The answer should consist of each line from the data below that includes "some".

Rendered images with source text
Start of Block

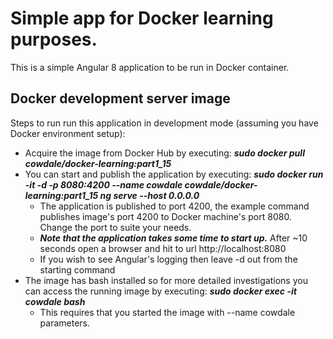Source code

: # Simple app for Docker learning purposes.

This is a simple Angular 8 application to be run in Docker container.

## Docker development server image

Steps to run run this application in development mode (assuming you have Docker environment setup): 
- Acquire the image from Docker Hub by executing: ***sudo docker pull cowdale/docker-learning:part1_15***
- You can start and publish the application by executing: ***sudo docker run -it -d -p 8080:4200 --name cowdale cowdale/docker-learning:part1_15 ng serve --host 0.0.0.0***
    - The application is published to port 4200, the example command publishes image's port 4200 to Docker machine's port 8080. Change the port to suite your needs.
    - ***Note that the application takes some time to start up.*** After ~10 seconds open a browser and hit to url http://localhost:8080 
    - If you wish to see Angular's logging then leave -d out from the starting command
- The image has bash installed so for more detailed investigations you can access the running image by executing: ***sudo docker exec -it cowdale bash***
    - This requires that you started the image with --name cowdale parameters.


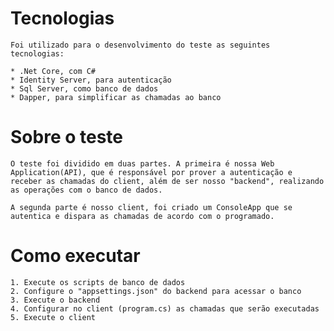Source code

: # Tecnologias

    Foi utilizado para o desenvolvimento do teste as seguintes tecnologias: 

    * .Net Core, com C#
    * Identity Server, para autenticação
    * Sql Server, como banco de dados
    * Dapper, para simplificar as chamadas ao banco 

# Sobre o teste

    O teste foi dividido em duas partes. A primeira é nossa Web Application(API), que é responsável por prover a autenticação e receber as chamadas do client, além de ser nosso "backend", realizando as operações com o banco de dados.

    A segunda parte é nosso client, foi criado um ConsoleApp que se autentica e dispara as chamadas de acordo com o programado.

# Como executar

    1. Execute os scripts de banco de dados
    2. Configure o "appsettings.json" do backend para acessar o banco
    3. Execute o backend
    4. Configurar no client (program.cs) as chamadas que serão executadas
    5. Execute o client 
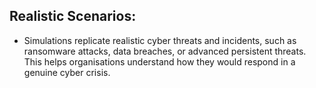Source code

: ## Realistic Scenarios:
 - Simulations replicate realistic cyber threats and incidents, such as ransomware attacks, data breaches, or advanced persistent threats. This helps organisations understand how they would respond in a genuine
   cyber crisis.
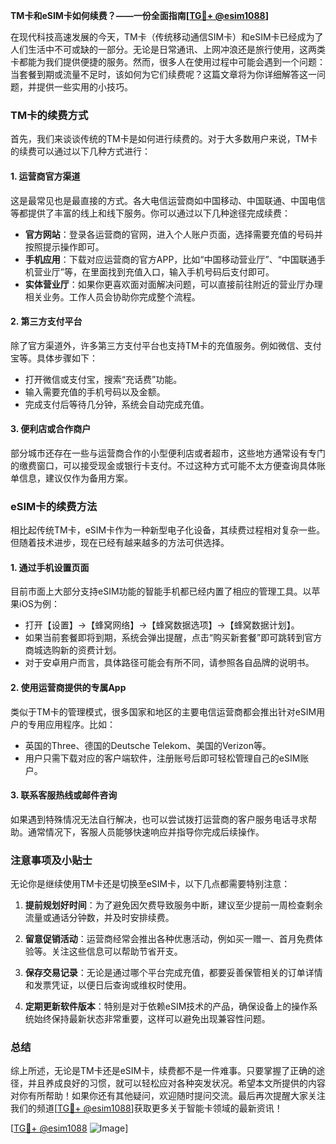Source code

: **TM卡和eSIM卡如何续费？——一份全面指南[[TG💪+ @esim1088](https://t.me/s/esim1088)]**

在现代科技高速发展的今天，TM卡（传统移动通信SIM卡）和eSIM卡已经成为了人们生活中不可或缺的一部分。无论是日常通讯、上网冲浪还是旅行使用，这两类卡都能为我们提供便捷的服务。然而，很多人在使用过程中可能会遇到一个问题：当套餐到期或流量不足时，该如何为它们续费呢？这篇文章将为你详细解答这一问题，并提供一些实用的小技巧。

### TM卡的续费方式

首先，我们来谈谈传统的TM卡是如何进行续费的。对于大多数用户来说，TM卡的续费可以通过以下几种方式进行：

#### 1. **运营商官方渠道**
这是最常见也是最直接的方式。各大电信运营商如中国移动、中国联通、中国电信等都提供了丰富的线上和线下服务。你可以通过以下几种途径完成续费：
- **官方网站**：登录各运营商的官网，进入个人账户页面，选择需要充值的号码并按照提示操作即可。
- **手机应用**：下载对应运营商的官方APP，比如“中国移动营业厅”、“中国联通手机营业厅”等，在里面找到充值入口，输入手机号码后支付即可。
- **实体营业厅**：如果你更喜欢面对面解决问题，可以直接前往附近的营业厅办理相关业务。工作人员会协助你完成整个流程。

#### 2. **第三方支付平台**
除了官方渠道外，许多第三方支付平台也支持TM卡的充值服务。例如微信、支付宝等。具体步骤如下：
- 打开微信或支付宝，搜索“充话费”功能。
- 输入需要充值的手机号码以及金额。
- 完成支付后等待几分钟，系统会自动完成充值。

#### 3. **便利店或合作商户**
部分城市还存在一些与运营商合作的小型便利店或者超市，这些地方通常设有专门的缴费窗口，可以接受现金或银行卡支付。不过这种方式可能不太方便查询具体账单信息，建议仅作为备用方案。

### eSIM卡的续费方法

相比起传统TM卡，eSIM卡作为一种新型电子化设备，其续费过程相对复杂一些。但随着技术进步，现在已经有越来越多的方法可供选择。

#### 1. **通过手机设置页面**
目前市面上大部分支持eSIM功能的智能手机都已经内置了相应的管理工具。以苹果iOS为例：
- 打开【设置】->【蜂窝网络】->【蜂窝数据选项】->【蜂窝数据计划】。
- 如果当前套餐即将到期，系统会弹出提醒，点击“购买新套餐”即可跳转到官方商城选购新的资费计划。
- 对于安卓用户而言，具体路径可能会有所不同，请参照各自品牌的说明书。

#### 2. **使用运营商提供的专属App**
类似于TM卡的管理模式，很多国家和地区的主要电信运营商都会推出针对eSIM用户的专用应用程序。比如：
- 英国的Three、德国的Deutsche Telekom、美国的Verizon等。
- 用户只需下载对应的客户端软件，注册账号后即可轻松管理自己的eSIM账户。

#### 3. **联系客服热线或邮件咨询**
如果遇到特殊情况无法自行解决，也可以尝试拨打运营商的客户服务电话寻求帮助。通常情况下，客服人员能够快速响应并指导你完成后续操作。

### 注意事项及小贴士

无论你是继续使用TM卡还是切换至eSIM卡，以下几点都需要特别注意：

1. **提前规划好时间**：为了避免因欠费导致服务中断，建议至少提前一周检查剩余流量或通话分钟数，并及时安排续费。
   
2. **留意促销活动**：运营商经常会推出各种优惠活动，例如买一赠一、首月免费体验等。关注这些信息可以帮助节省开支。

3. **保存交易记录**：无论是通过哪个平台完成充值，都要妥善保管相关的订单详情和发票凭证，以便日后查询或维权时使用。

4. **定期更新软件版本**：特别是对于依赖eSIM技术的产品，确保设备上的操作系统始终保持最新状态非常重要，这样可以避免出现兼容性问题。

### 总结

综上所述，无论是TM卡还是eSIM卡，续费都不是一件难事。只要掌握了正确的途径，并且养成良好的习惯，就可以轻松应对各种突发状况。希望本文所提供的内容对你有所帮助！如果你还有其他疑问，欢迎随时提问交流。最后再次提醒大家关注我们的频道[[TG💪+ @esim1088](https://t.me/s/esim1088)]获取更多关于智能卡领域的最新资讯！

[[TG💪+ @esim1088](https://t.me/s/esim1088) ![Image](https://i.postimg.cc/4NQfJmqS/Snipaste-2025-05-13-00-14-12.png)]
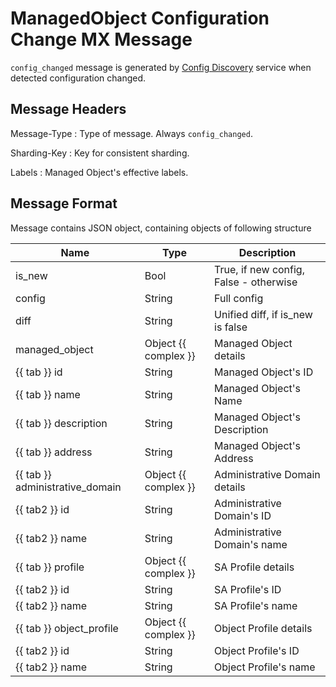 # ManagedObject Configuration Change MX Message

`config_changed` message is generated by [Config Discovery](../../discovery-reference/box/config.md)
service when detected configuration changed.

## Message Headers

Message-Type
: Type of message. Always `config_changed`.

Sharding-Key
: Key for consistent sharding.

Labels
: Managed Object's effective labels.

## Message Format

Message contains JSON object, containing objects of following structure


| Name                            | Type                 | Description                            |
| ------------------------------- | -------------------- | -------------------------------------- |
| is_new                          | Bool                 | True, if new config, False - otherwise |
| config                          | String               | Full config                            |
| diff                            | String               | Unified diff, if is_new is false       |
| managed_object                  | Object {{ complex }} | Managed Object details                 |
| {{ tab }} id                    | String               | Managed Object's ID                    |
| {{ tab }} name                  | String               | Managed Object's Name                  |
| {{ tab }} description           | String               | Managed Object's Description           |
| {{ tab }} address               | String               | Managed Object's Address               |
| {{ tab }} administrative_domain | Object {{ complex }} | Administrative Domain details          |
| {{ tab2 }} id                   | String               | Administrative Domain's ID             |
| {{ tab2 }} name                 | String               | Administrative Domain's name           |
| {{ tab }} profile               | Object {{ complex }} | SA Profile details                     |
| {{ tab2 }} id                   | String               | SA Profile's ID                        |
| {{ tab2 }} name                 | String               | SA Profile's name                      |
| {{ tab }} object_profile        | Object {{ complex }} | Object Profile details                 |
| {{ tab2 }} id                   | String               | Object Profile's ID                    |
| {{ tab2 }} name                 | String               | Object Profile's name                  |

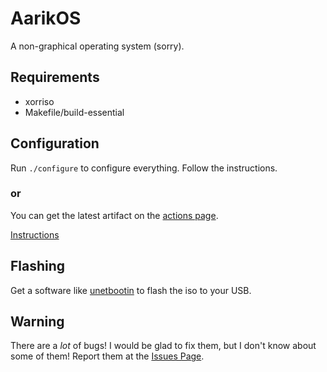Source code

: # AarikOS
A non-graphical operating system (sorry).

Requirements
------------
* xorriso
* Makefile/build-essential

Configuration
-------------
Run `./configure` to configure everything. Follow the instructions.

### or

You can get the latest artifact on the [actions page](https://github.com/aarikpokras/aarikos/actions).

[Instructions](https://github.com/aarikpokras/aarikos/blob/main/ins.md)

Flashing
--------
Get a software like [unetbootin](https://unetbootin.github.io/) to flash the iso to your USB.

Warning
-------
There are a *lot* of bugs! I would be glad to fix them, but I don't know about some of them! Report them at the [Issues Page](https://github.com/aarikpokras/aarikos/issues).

End of Block

▸ **OUTPUT FOR THIS TASK**:
    - ***Note that the application takes some time to start up.*** After ~10 seconds open a browser and hit to url http://localhost:8080 
There are a *lot* of bugs! I would be glad to fix them, but I don't know about some of them! Report them at the [Issues Page](https://github.com/aarikpokras/aarikos/issues).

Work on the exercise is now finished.